If the system is struggling to open new files or connections, you might hit the user limit. You can check that with ulimit -n. If your application needs 10,000 open files but the limit is 1024, it will fail mysteriously once it hits that ceiling.
The JVM uses memory outside the managed heap. This is called native memory. It’s used for things like thread stacks, direct byte buffers (used by NIO), and code cache. If this native memory grows uncontrollably, the operating system will eventually kill your process with an OutOfMemoryError (OS), which can be confusing if your Java heap has plenty of space left.
The JVM has a feature called Native Memory Tracking (NMT) to help. You enable it at startup: java -XX:NativeMemoryTracking=summary -jar myapp.jar. Later, when you want a report, you use the jcmd tool: jcmd 12345 VM.native_memory summary.

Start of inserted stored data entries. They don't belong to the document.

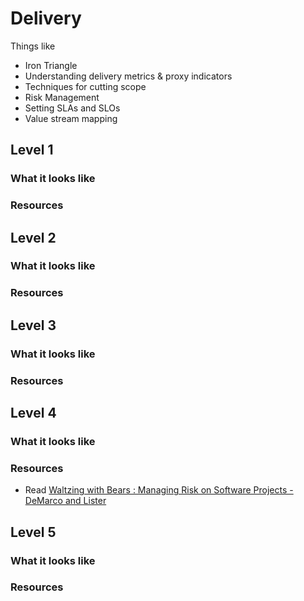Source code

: # Delivery

Things like
- Iron Triangle
- Understanding delivery metrics & proxy indicators
- Techniques for cutting scope
- Risk Management
- Setting SLAs and SLOs
- Value stream mapping


## Level 1

### What it looks like

### Resources

## Level 2

### What it looks like

### Resources

## Level 3

### What it looks like

### Resources

## Level 4

### What it looks like

### Resources
- Read [Waltzing with Bears : Managing Risk on Software Projects - DeMarco and Lister](https://www.amazon.com/Waltzing-Bears-Managing-Software-Projects/dp/0932633609) 

## Level 5

### What it looks like

### Resources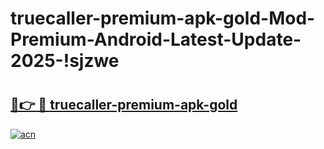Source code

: # truecaller-premium-apk-gold-Mod-Premium-Android-Latest-Update-2025-!sjzwe

# <h2><a href="https://c1cdqi.esa.edu.pl?title=truecaller-premium-apk-gold&ref=sjzwe">🔗👉 🔴 truecaller-premium-apk-gold</a></h2>

[![acn](https://github.com/user-attachments/assets/0f9c940e-d8b0-45ae-aac7-cd30a18b3e1c)](https://c1cdqi.esa.edu.pl?title=truecaller-premium-apk-gold&ref=sjzwe)

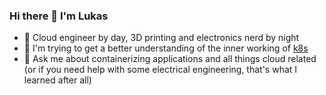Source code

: ### Hi there 👋 I'm Lukas

<!--
**Transmitt0r/Transmitt0r** is a ✨ _special_ ✨ repository because its `README.md` (this file) appears on your GitHub profile.

Here are some ideas to get you started:

- 🔭 I’m currently working on ...
- 🌱 I’m currently learning ...
- 👯 I’m looking to collaborate on ...
- 🤔 I’m looking for help with ...
- 💬 Ask me about ...
- 📫 How to reach me: ...
- 😄 Pronouns: ...
- ⚡ Fun fact: ...
-->

- 🔭 Cloud engineer by day, 3D printing and electronics nerd by night
- 🌱 I'm trying to get a better understanding of the inner working of [k8s](https://https://github.com/kubernetes/kubernetes)
- 💬 Ask me about containerizing applications and all things cloud related (or if you need help with some electrical engineering, that's what I learned after all)
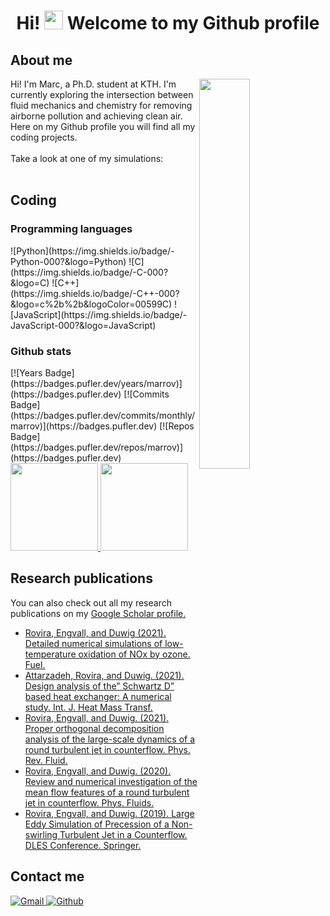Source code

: [comment]: <> (Ideas to expand this README in the future: https://github.com/abhisheknaiidu/awesome-github-profile-readme)

<h1 align="center"> Hi! <img src="https://raw.githubusercontent.com/aemmadi/aemmadi/master/wave.gif" width="30px"> Welcome to my Github profile </h1>

<h2 align="left"> About me </h2>

<a href="https://doi.org/10.1103/PhysRevFluids.6.014701">
  <img src="./jet.gif" align="right" width="40%"/>
</a>

<p>
  Hi! I'm Marc, a Ph.D. student at KTH. I'm currently exploring the intersection between fluid mechanics and chemistry for removing airborne pollution and achieving clean air. Here on my Github profile you will find all my coding projects. <br> <br>
  Take a look at one of my simulations: <br> <br>
</p>

<h2 align="left"> Coding </h2>

<h3 align="left"> Programming languages </h3>
![Python](https://img.shields.io/badge/-Python-000?&logo=Python)
![C](https://img.shields.io/badge/-C-000?&logo=C)
![C++](https://img.shields.io/badge/-C++-000?&logo=c%2b%2b&logoColor=00599C)
![JavaScript](https://img.shields.io/badge/-JavaScript-000?&logo=JavaScript) <br>

<h3 align="left"> Github stats </h3>
[![Years Badge](https://badges.pufler.dev/years/marrov)](https://badges.pufler.dev)
[![Commits Badge](https://badges.pufler.dev/commits/monthly/marrov)](https://badges.pufler.dev)
[![Repos Badge](https://badges.pufler.dev/repos/marrov)](https://badges.pufler.dev) <br>

<a href="https://github.com/marrov">
  <img height="140px" src="https://github-readme-stats.vercel.app/api?username=marrov&hide_title=true&hide_border=false&show_icons=true&include_all_commits=true&count_private=true&line_height=22&theme=dark" /> <img height="140px" src="https://github-readme-stats.vercel.app/api/top-langs/?username=marrov&hide=cmake,fortran,cuda&hide_title=true&hide_border=false&layout=compact&langs_count=6&theme=dark" />
</a>

<h2 align="left">Research publications</h2>

<p>
  You can also check out all my research publications on my <a href="https://scholar.google.com/citations?user=wEZyfUcAAAAJ&hl=es&oi=sra">Google Scholar profile.</a><br>
</p>

<ul>
  <li><a href="https://doi.org/10.1016/j.fuel.2021.121238">Rovira, Engvall, and Duwig (2021). Detailed numerical simulations of low-temperature oxidation of NOx by ozone. Fuel.</a></li>
  <li><a href="https://doi.org/10.1016/j.ijheatmasstransfer.2021.121415">Attarzadeh, Rovira, and Duwig. (2021). Design analysis of the” Schwartz D” based heat exchanger: A numerical study. Int. J. Heat Mass Transf.</a></li>
  <li><a href="https://doi.org/10.1103/PhysRevFluids.6.014701">Rovira, Engvall, and Duwig. (2021). Proper orthogonal decomposition analysis of the large-scale dynamics of a round turbulent jet in counterflow. Phys. Rev. Fluid.</a></li>
  <li><a href="https://doi.org/10.1063/5.0003239">Rovira, Engvall, and Duwig. (2020). Review and numerical investigation of the mean flow features of a round turbulent jet in counterflow. Phys. Fluids.</a></li>
  <li><a href="https://doi.org/10.1007/978-3-030-42822-8_10">Rovira, Engvall, and Duwig. (2019). Large Eddy Simulation of Precession of a Non-swirling Turbulent Jet in a Counterflow. DLES Conference. Springer.</a></li>
</ul>

<h2 align="left"> Contact me </h2>

<p>
  <a href="mailto:marcrovirasacie@gmail.com">
    <img alt="Gmail" src="https://img.shields.io/badge/Gmail-%23BB001B.svg?&style=for-the-badge&logo=Gmail&logoColor=white" />
  </a>
  <a href="https://github.com/marrov">
    <img alt="Github" src="https://img.shields.io/badge/GitHub-%2312100E.svg?&style=for-the-badge&logo=Github&logoColor=white" />
  </a>
</p>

The report breaks down native memory by category: Java Heap, Class, Thread, Code, GC, and so on. I once saw an application where the “Internal” category was growing endlessly. It turned out to be a bug in a library that was allocating direct byte buffers in a loop and never releasing them. NMT pointed us straight to the category, and from there we found the specific code.
When all else fails, you need to see what the application is asking the operating system kernel to do, millisecond by millisecond. This is where strace (on Linux) comes in. It traces system calls and signals.
You can attach it to a running process: strace -f -tt -p 12345 -o strace.out. The -f follows any child threads/processes, -tt adds precise timestamps. The output goes to a file because it will be voluminous.
You then look through the log. Are there thousands of read() calls to a file? Maybe the app is repeatedly reading a small config file instead of caching it. Do you see long pauses on a poll() call? The application might be waiting for a network response. I’ve used this to diagnose a problem where an application was hanging for exactly 30 seconds. The strace output showed it was making a DNS lookup that was timing out. The JVM itself was stuck, not our code, waiting for a network configuration issue to resolve.
The most powerful technique of all is correlation. A problem happens. You have application logs that say “Request ABC123 failed.” You have a thread dump from that moment. You have a GC log entry from that same second. But are they related? If you can link them together, you have the full story.
The key is to propagate a common identifier through your system. In your application, at the very beginning of a request, generate a unique ID and put it in a managed context. In a web app, you can use a filter.
import org.slf4j.MDC; // Using SLF4J's Mapped Diagnostic Context
public void handleRequest(Request req, Response res) {
String requestId = generateId();
MDC.put("requestId", requestId); // This attaches the ID to all subsequent log statements
logger.info("Starting processing for {}", req.getPath());
try {
// ... process the request ...
} finally {
MDC.clear(); // Clean up at the end of the request
}
}
Now every log message for that request includes the ID. Some advanced profiling and monitoring tools can even tag their data (like a single slow method trace from async-profiler) with this same identifier. When you see an error for request ABC123, you can search all your logs, metrics, and thread dumps for that ID and reconstruct exactly what the JVM and your code were doing during that specific request’s lifetime. It turns disparate data points into a coherent narrative.
These techniques are not just for emergencies. Using them periodically on healthy systems builds your intuition. You learn what “normal” looks like for your application—the rhythm of its GC, the baseline thread count, the shape of its flame graph. Then, when something changes, you can spot the aberration immediately. It transforms you from someone who fights fires into someone who maintains a steady, predictable flame.